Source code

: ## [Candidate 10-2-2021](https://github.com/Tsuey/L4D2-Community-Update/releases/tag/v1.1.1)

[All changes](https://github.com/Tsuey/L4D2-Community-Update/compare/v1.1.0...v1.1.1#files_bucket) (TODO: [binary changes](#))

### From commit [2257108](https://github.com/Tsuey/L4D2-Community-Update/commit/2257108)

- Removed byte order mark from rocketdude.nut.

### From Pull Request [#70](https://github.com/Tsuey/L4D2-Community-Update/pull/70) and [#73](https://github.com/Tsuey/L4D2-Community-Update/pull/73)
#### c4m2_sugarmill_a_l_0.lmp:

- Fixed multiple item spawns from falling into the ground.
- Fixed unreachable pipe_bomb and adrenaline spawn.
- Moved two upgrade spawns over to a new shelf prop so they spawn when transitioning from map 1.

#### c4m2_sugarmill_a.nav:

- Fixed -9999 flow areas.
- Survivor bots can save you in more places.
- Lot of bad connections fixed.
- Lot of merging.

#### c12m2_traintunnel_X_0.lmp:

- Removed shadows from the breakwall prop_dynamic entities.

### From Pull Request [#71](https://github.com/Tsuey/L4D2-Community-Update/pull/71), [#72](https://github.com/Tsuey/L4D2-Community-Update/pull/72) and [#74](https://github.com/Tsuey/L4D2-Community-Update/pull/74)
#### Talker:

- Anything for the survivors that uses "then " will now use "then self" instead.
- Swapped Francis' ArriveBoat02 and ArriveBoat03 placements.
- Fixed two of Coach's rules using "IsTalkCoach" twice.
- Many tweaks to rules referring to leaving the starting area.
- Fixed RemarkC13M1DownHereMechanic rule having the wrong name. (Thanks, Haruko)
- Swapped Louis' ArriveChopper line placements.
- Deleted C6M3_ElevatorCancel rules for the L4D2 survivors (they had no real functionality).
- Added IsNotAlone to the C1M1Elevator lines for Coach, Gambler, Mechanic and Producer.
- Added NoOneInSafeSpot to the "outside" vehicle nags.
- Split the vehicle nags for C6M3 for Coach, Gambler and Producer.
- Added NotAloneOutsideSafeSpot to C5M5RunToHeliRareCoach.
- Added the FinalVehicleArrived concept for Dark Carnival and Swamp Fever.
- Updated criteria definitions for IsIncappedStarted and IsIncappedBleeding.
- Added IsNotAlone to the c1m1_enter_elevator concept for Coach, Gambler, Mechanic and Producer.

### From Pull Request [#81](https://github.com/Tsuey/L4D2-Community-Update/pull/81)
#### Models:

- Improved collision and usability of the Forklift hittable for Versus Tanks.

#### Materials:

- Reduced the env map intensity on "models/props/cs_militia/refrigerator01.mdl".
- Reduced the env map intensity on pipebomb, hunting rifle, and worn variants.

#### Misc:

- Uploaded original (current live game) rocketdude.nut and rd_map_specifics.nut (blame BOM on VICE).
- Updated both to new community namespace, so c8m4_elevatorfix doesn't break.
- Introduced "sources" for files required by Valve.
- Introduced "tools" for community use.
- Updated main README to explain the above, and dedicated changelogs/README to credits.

**About this exercise:** Look over the records above and filter for each line with the word "Swapped".

**Task result:**
- Swapped Francis' ArriveBoat02 and ArriveBoat03 placements.
- Swapped Louis' ArriveChopper line placements.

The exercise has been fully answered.